There is nothing more trying on a marriage than money. Believe me, I know. I have been married almost 5 years now and every large disagreement my husband and I have had has been in regards to finances. Sadly, as of late our fights have become more and more frequent. Probably due to the fact that money has become more and more scarce. Don't get me wrong, we are not out on the street, or living in a van down by the river. Still, we don't have as much money coming in as we would like and it's starting to take it's toll. Kevin, my husband, feels lost...He wants so badly to return to Michigan where my stepdaughters live. He feels as though he has not been a good father to them, and in many ways he is correct. Not because he doesn't try, mind you, but because the distance is so great and we haven't been able to come up with the money to visit as often as we should. I understand all this, I really do. I do not have a problem with his feelings about this issue. Where we have conflict is how he deals with these issues. Like many men he withdraws, which in turn leaves me feeling emotionally empty. I want to rally by his side, "us against the world." It's hard to do so, though, when I don't feel that he cares whether I am by his side or not. This is probably totally untrue, and I am probably just being emotional. Oh well. This is how I feel.
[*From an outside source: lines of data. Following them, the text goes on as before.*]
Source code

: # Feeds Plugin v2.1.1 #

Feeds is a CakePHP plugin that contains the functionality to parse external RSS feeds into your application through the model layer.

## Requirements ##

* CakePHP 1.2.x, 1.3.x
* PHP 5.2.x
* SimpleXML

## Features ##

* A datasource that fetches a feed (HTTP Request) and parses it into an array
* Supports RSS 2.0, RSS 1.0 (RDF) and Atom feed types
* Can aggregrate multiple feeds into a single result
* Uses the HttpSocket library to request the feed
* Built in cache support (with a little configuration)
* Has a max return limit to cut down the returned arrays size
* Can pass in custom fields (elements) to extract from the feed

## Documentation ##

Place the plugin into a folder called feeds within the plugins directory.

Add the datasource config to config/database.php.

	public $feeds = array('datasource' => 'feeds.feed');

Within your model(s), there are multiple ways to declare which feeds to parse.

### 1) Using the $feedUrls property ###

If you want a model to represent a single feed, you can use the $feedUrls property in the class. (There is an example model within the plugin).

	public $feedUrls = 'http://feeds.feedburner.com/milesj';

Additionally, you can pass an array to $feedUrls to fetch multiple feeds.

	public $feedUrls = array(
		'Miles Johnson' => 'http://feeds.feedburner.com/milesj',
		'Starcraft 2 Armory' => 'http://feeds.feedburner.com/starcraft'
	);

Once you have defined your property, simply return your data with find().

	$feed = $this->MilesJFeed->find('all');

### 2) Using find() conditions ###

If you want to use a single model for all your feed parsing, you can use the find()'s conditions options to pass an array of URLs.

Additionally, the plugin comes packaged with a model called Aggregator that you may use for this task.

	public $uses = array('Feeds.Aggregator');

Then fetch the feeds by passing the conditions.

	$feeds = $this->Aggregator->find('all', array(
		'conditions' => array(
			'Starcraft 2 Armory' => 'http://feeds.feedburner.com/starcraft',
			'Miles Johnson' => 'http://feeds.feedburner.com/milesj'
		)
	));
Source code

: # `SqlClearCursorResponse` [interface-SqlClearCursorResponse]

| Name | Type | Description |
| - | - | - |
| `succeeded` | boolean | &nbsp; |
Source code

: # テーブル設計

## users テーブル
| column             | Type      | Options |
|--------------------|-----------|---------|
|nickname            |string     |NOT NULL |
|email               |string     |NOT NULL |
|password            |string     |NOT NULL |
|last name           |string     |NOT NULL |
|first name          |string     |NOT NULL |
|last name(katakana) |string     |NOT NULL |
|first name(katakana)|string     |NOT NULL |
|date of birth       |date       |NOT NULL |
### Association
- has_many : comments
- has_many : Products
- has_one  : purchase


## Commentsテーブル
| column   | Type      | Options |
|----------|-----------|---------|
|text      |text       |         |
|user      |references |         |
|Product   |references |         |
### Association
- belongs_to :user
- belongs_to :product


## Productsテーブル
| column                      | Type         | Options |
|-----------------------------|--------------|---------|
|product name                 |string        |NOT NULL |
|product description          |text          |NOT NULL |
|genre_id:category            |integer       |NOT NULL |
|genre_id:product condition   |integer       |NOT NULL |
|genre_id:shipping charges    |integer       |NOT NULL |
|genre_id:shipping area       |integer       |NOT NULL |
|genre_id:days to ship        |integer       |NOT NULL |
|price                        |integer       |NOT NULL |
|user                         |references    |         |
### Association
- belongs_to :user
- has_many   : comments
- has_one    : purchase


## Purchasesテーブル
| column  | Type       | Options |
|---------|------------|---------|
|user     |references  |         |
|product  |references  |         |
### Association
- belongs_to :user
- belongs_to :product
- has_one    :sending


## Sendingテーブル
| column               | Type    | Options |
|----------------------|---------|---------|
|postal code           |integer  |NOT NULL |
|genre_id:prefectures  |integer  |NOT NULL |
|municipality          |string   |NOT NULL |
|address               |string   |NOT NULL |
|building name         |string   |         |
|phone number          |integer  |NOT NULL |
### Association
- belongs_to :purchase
Marriage is work. Every day I spend more energy being married than I do anything else. I try to focus on how wonderful things would be if we didn't have the stresses and worries we do. I try to work towards that goal. I just don't know if I am working towards this with Kevin or on my own.
I know my husband loves me. I do know that. But I also feel he resents me for decisions made in the past. All I can say to that is that I have always tried my best to be a good wife, mother. Every decision I have made has been made with the best of intentions in furthering my family's success. I have never done anything out of malice or to get back at him. I'm not that petty. Not every choice I have made has turned out the way I have wanted. Many have. Yet how do I get past these failures and move on if the person who is my partner will not??
How I long to live somewhere that money has no value...If love were currency I would be set. I have plenty of that to give. I'm just not sure it's worth much these days.
2 comments:
Oh, Honey...Marriage is work, but I'm sorry it seems so especially difficult for you lately :(. Call me if you need anything.